• _Records for the task_

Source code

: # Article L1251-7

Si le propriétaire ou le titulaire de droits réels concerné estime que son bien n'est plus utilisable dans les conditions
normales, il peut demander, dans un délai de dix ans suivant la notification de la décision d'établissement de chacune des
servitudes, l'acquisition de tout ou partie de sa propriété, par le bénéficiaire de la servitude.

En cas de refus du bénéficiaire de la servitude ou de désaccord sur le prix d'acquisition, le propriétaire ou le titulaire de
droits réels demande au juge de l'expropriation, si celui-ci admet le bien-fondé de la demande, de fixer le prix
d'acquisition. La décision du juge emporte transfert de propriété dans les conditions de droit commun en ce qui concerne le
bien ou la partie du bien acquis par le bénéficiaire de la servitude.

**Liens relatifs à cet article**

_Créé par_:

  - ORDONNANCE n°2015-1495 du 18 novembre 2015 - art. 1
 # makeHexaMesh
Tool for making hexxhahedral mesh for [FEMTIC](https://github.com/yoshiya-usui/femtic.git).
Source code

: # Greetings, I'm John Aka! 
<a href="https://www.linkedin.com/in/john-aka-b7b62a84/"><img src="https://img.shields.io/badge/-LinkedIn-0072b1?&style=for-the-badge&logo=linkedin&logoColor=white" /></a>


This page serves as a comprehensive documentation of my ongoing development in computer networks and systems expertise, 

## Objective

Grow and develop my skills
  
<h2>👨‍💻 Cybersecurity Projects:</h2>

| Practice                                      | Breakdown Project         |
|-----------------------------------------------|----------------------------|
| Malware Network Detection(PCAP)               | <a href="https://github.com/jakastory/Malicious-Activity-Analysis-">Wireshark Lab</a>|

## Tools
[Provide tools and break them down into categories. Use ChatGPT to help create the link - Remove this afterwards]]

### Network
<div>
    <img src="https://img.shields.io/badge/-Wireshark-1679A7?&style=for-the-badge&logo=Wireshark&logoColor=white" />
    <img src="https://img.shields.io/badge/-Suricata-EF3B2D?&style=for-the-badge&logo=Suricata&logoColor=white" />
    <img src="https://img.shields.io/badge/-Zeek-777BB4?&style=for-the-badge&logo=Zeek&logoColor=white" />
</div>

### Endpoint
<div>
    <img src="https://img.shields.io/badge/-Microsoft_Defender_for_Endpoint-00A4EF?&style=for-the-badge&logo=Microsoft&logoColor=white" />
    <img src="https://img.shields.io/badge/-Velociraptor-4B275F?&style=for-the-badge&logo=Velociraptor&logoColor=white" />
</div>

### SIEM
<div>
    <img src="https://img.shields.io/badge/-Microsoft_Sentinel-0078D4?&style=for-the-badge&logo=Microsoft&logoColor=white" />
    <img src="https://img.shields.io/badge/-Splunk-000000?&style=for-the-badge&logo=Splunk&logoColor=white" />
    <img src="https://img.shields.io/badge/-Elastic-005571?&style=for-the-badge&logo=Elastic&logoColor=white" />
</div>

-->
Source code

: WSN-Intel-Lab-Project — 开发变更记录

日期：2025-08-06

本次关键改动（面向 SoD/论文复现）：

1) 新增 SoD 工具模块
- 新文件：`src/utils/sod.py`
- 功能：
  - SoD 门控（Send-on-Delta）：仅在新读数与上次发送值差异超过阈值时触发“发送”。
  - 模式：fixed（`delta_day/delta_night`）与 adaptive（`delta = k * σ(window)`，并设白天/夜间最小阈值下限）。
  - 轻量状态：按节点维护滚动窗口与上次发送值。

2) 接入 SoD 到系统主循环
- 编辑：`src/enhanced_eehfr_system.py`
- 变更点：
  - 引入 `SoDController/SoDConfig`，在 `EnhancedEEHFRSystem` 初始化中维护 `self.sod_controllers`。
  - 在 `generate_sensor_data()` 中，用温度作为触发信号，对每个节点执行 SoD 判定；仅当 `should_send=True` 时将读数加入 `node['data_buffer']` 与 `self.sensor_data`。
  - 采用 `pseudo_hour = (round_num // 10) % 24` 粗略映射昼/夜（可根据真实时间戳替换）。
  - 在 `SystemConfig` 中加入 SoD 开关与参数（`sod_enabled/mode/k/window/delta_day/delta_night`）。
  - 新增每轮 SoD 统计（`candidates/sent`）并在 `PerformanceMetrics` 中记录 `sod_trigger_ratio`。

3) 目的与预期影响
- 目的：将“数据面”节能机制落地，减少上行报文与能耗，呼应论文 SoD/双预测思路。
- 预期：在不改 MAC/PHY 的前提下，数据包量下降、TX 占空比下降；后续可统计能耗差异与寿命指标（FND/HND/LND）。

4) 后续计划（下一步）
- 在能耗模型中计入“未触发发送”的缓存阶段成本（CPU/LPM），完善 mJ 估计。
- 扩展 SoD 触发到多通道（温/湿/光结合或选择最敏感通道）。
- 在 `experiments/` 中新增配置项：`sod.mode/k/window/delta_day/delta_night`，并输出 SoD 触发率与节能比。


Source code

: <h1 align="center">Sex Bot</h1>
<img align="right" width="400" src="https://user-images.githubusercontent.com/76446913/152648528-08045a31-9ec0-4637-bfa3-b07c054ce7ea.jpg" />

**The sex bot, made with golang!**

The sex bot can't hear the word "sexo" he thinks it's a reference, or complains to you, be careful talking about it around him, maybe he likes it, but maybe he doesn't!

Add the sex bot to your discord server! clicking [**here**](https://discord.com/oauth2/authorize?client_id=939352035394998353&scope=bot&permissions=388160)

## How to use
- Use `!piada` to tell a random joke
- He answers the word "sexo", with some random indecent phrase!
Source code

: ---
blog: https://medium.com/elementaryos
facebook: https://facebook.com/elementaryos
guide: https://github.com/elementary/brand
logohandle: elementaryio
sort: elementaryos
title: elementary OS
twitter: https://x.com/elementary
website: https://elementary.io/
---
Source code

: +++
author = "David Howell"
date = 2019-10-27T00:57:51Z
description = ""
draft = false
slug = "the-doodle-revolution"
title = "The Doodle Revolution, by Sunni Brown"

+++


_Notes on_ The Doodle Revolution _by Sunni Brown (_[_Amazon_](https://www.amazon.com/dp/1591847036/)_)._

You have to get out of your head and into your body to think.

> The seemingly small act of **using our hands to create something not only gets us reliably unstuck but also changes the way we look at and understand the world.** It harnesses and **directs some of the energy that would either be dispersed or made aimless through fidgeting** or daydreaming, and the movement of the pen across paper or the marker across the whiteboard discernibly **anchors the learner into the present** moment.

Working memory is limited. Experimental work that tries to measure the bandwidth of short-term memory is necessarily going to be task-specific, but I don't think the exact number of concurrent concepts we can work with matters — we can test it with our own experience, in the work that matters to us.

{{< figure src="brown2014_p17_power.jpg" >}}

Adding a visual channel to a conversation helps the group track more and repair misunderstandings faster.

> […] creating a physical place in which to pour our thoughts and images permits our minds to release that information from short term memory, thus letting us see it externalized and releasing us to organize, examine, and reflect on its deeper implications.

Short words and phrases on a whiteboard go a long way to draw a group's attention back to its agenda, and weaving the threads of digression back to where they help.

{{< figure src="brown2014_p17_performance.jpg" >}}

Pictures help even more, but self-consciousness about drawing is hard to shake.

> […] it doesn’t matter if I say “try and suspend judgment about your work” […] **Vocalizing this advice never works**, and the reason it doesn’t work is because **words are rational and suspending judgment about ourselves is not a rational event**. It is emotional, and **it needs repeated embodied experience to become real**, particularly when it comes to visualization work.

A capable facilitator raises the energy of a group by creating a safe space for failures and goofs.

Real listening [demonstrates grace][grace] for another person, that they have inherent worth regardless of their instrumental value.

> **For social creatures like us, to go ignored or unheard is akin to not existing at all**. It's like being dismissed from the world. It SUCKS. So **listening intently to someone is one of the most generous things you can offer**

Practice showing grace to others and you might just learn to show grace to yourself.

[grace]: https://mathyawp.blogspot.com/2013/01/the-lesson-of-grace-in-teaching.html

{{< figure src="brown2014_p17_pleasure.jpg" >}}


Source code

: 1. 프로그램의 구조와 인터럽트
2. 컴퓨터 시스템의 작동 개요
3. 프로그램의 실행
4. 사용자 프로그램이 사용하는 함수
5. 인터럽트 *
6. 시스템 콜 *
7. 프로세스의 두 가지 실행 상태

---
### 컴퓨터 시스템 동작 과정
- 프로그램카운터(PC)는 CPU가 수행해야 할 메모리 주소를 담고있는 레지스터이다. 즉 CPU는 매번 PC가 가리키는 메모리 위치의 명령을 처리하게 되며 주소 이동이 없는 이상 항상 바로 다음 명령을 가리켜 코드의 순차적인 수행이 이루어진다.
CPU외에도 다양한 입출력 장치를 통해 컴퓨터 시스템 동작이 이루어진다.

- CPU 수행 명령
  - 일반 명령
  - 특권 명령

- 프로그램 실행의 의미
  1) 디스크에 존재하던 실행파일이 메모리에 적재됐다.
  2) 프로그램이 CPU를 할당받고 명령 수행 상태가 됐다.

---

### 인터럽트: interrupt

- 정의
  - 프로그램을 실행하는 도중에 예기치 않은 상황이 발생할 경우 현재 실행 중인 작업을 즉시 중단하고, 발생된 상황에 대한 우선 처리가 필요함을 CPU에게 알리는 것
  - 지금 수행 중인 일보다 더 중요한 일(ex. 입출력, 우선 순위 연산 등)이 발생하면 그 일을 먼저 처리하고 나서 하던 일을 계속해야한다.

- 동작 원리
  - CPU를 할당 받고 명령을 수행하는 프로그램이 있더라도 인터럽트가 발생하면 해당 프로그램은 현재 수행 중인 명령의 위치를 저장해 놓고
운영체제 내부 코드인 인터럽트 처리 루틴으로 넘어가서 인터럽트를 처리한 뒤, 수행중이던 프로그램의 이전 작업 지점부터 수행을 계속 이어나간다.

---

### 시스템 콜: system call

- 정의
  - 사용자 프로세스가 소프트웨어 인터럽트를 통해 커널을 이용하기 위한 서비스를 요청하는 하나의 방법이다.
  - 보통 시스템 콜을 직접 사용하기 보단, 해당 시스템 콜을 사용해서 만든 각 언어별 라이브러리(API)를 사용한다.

• _Work required_
From the data above, return every line from the line that has "Practice showing grace" up to and including the line that has "- 프로그램 실행의 의미", exactly.

• _Exercise output_
Practice showing grace to others and you might just learn to show grace to yourself.

[grace]: https://mathyawp.blogspot.com/2013/01/the-lesson-of-grace-in-teaching.html

{{< figure src="brown2014_p17_pleasure.jpg" >}}


Source code

: 1. 프로그램의 구조와 인터럽트
2. 컴퓨터 시스템의 작동 개요
3. 프로그램의 실행
4. 사용자 프로그램이 사용하는 함수
5. 인터럽트 *
6. 시스템 콜 *
7. 프로세스의 두 가지 실행 상태

---
### 컴퓨터 시스템 동작 과정
- 프로그램카운터(PC)는 CPU가 수행해야 할 메모리 주소를 담고있는 레지스터이다. 즉 CPU는 매번 PC가 가리키는 메모리 위치의 명령을 처리하게 되며 주소 이동이 없는 이상 항상 바로 다음 명령을 가리켜 코드의 순차적인 수행이 이루어진다.
CPU외에도 다양한 입출력 장치를 통해 컴퓨터 시스템 동작이 이루어진다.

- CPU 수행 명령
  - 일반 명령
  - 특권 명령

- 프로그램 실행의 의미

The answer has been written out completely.